>>>>

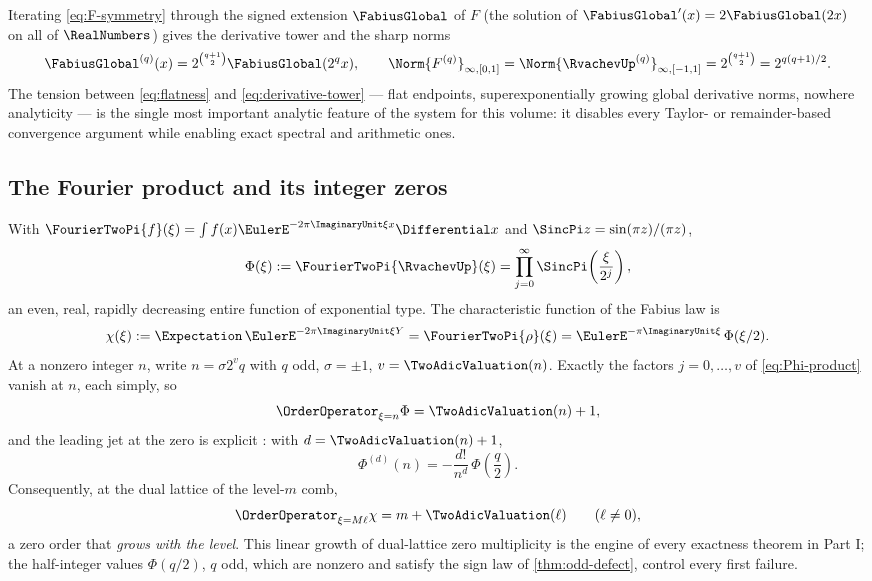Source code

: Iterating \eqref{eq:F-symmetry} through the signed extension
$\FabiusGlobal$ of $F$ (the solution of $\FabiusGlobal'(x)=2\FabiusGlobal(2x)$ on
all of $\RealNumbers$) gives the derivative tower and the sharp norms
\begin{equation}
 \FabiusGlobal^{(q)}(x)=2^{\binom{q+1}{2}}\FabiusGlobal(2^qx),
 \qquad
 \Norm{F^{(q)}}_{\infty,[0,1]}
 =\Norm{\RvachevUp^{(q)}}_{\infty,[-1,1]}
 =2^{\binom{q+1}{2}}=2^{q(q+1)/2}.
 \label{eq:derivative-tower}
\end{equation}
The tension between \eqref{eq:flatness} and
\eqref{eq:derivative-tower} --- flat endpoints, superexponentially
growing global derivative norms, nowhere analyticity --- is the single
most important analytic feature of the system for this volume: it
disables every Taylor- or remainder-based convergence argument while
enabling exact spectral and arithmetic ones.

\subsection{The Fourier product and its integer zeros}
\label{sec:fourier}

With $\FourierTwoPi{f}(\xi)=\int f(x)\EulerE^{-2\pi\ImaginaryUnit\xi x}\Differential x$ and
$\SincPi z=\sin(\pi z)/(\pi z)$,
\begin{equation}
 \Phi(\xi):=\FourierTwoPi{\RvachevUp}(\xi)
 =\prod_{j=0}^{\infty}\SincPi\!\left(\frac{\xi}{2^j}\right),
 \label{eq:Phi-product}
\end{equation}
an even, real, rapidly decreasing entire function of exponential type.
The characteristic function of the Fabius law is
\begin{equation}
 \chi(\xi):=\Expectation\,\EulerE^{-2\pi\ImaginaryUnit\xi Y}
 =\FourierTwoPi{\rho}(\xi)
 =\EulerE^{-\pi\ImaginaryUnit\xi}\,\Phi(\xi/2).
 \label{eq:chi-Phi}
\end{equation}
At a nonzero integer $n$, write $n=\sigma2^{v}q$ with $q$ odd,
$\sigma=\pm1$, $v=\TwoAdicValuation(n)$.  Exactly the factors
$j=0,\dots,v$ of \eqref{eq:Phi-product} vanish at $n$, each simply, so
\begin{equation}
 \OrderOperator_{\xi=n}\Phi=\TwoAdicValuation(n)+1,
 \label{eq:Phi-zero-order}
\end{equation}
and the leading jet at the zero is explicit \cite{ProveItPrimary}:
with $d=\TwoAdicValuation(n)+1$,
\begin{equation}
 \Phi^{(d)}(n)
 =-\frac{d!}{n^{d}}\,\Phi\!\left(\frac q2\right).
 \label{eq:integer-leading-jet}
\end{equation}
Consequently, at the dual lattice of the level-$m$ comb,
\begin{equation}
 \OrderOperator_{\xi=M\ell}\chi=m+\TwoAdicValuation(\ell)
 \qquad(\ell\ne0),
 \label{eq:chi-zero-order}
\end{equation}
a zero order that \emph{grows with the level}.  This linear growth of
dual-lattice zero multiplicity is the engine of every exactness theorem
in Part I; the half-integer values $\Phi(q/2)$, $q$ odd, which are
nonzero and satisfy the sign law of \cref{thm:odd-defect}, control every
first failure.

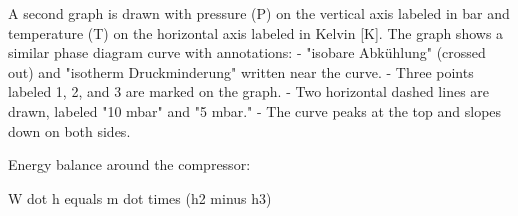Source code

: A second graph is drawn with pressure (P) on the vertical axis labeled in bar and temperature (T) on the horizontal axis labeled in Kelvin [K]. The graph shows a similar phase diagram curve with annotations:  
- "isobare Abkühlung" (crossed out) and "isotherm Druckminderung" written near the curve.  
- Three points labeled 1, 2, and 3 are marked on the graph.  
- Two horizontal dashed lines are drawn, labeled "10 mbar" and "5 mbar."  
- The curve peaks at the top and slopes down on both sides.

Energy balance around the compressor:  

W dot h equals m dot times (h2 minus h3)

<<<<

Task statement
Exactly the lines from the top of the entries through the line with "disables every Taylor- or", inclusive, must be given again, with every picture omitted.

Solution
Source code

: Iterating \eqref{eq:F-symmetry} through the signed extension
$\FabiusGlobal$ of $F$ (the solution of $\FabiusGlobal'(x)=2\FabiusGlobal(2x)$ on
all of $\RealNumbers$) gives the derivative tower and the sharp norms
\begin{equation}
 \FabiusGlobal^{(q)}(x)=2^{\binom{q+1}{2}}\FabiusGlobal(2^qx),
 \qquad
 \Norm{F^{(q)}}_{\infty,[0,1]}
 =\Norm{\RvachevUp^{(q)}}_{\infty,[-1,1]}
 =2^{\binom{q+1}{2}}=2^{q(q+1)/2}.
 \label{eq:derivative-tower}
\end{equation}
The tension between \eqref{eq:flatness} and
\eqref{eq:derivative-tower} --- flat endpoints, superexponentially
growing global derivative norms, nowhere analyticity --- is the single
most important analytic feature of the system for this volume: it
disables every Taylor- or remainder-based convergence argument while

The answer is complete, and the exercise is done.